The problem, of course, is that those who seek something usually get it. What we need is a brilliant madman—a lunatic, really—who despite his lack of affinity for playing the game, is damn good at it. Good enough to outmaneuver his opposition. And when he attains absolute power he'd use it to ensure that people like me run corporations and not droves of sycophants droning on about collateralized debt obligations and other abstractions as though they weren't codewords for thievery.

Sure, the system would probably collapse. Am I callous for entertaining the idea? Nothing real or helpful would dissolve—only the secret abstractions that fuel unfair advantages for the minority.

Is it fair of me to think such things, even if I wouldn't truly adopt the necessary values? Does fairness matter? Why regard fairness in the highest esteem when making decisions? Why not regard kindness, or strength, or adherence to a certain moral code, or entropy as the primary driving force behind decisions? At any rate, I can guarantee you that for every 'just' decision you make, there are a dozen bleeding hearts right behind you ready to make a 'merciful' decision and undo your work. For every man using the notion of order to drive his decision-making, there's a dozen right behind him with a mantra of chaos to unweave what he wove.

Does it sound like I have a chip on my shoulder regarding the socioeconomic climate? Well..
I may be good at justifying actions, but I'm great at justifying inaction. It is my blessing and my curse. Does the money game suck? That's okay—I adjust my attitude to largely forget it exists so my loathing for it doesn't consume me. Any external problem can be met with an equal amount of internal fortitude.

Not only do we require no justification for our actions, but we can thoroughly justify them with a simple shift in perspective. I could easily paint counterfeiting in the noblest of lights—not hard to do when your competition is the Federal Reserve, after all—to the point that you wouldn't be able to tell which way is north any longer. I could lead you into a maze of moral ambiguity so twisting you might lose yourself. If you continue reading, that just may be what I do. Proceed with caution. Censor me from your kiddies so that they may have the chance to lead wholesome, moral lives.

The longer I live the hazier my vision gets—I see neither black nor white. Nonetheless, I envy people who do—in me is a certain admiration reserved for those who adopt values and live as though their lives depend on them.

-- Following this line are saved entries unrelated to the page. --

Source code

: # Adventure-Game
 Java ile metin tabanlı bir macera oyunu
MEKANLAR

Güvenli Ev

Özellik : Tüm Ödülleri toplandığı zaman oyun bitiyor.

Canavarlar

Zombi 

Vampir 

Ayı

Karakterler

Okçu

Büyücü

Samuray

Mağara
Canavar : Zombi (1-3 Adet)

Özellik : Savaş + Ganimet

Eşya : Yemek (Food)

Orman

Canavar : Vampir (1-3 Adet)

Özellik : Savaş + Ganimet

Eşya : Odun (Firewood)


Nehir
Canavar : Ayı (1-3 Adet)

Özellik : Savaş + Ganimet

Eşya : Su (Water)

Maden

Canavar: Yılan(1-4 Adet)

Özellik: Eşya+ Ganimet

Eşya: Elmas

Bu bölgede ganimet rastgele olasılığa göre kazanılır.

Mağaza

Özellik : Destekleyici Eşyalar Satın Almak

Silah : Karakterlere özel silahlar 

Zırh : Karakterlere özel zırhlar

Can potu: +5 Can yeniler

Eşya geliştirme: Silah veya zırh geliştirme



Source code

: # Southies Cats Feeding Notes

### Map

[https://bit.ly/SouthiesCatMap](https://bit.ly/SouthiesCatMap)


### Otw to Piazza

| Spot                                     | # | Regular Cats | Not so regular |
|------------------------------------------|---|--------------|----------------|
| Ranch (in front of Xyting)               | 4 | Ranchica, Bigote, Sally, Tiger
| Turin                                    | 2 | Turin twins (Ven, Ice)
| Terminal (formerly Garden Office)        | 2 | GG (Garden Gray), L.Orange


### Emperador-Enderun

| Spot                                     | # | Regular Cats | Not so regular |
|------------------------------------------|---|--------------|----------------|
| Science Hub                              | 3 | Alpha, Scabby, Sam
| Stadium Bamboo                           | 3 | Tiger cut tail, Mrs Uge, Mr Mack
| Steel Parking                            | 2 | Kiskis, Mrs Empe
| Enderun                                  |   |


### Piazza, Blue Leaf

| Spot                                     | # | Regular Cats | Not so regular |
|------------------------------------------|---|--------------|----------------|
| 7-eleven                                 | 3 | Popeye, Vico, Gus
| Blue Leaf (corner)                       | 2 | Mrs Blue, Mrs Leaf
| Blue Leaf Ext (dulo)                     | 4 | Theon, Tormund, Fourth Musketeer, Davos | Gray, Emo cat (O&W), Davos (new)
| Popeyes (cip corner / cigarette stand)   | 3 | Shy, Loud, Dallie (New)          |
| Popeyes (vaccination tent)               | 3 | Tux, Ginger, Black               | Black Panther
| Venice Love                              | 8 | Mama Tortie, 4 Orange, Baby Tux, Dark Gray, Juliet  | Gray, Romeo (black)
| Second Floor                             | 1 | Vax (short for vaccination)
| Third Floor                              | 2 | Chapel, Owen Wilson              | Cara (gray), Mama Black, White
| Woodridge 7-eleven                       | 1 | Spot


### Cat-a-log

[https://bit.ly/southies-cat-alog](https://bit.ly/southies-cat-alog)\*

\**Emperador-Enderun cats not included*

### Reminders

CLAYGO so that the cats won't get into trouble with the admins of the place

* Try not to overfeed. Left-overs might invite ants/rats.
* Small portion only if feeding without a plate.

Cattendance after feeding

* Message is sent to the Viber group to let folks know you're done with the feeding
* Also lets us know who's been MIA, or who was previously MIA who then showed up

To be fully vested in your beliefs; to live boldly as though the values make the man—quaint? Idyllic? Simple? Maybe it's just nostalgia. I've seen too much to believe the values make the man or that integrity ought to be lauded, by which I mean—if you try to remove every bit of hypocrisy from your life, you'll succeed only when you no longer are making decisions. Every action taken is perfectly hypocritical. Again, this only takes a simple shift in perspective to see.

Learn to live with your hypocrisy in an inherently hypocritical existence. I'm not sure when hypocrisy got the stigma it has, but I challenge you to see if you can shift your perspective enough to see it as an asset or in a positive light. I find it becomes much easier the more you do it, and leads to all sorts of interesting observations you can use to shock people who think you believe what you're conjecturing.



Contrast as the basest form of meaning

The yin-yang. Balance. The middle way. If you think you understand contrast, then you probably haven't thought about it enough. It has an infinitude of nuances. For instance—a perpetually balanced state is actually a state of imbalance because it is static and thus has no contrast. Imbalance itself is necessary for balance. Sometimes the bad guys have to win so completely that the rest of us would be in danger of losing hope that it could ever be any different. Otherwise, we could have no conception of what it is like when the good guys are in control and life is great.

This is why the concept of Eutopia will probably remain a dream; either the people living in it will not appreciate what they have, or what we in our imperfect world would consider trivial problems would inflate to fill their entire vision. They would give running out of toilet paper the same weight as we might give to inadvertently injuring someone with an automobile. (I guess their utopia managed to eliminate automobile collisions but not TP shortages. Don't ask me.)

Existence itself could hold little meaning unless there were some counterpart to it—oblivion. You can't have light without dark or pleasure without pain. To experience a degree of pain is what defines one's capacity for pleasure.

In this way, existence paradoxically builds a sort of internal balance within us to oppose what could be a vast external imbalance in the environment. Existence loves paradoxes. You could say that the paradox is rather a basic building block of the universe.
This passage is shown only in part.